- _The records_

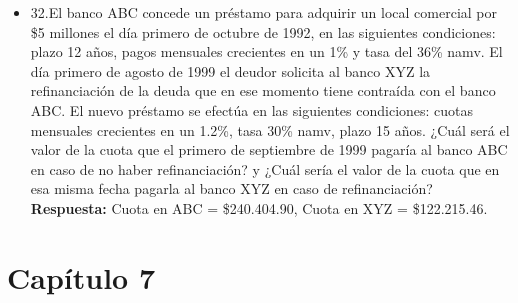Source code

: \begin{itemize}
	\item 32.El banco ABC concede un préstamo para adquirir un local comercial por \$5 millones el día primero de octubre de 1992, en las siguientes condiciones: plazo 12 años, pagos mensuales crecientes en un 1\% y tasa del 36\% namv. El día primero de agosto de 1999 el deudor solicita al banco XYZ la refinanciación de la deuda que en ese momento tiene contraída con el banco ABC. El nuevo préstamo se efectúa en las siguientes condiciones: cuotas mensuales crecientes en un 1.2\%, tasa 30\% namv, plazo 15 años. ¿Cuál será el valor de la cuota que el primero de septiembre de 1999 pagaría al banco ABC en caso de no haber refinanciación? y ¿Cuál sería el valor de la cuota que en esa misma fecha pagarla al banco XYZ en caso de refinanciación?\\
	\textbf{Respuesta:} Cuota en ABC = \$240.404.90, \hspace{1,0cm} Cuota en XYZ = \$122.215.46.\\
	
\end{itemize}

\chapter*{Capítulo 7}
--
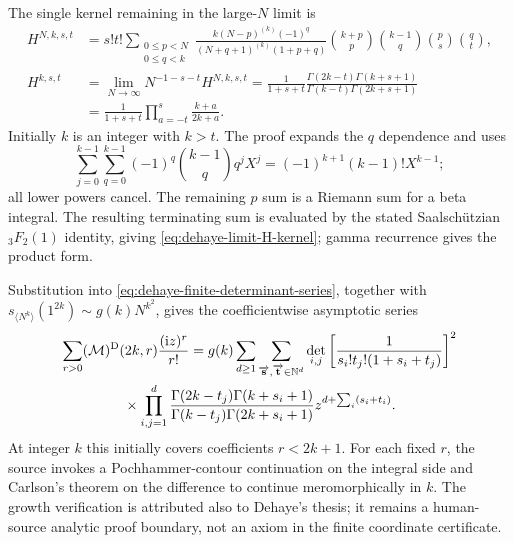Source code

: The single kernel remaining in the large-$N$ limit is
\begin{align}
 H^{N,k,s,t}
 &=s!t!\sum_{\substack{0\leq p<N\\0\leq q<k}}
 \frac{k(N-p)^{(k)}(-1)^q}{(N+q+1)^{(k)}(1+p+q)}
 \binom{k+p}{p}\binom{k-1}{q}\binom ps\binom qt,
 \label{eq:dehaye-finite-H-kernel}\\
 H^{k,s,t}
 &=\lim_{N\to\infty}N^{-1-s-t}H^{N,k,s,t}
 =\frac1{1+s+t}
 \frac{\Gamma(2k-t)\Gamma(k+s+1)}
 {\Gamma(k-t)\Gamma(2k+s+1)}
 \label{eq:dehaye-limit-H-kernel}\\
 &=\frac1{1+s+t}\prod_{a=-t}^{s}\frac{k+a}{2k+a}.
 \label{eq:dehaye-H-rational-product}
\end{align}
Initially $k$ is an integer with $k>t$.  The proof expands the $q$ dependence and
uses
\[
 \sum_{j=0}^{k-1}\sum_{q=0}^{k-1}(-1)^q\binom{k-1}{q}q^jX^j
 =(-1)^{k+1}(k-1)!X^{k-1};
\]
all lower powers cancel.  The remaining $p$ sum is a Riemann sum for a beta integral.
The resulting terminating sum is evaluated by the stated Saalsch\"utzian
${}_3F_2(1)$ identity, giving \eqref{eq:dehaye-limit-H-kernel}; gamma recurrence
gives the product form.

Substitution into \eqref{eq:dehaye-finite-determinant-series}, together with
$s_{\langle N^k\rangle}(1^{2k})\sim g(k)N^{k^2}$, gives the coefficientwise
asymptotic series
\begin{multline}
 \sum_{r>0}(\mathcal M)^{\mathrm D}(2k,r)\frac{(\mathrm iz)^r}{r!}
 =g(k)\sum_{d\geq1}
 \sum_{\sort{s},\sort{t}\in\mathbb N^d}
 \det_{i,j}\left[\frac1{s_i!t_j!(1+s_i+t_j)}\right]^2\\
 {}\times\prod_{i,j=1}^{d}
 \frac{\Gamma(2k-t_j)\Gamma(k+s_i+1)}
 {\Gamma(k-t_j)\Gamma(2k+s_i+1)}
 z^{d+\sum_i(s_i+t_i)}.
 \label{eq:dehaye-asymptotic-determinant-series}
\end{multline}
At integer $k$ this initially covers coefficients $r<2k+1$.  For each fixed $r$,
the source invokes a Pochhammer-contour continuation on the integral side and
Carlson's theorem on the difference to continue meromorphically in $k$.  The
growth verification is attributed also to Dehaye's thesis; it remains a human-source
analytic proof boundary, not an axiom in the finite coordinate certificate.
* * *
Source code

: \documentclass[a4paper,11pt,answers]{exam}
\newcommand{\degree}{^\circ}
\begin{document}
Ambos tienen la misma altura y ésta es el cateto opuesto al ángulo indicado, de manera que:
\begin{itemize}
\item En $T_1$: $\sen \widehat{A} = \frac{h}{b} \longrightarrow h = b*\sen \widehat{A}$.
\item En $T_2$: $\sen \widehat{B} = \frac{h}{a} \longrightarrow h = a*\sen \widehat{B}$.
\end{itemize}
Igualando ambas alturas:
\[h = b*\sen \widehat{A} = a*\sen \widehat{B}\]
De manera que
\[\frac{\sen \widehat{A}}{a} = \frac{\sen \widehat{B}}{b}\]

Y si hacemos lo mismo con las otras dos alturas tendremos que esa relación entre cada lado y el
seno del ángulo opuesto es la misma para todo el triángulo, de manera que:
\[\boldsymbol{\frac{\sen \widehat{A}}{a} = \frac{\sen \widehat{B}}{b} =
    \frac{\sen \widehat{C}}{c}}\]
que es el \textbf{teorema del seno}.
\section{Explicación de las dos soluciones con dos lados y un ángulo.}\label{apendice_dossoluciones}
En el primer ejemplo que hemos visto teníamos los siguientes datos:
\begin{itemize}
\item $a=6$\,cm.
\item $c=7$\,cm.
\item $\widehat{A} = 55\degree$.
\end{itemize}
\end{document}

- _Exercise directions_
Across the listing above, count every line containing the string "limit" and give the result with no comment.

- _Output for this exercise_
3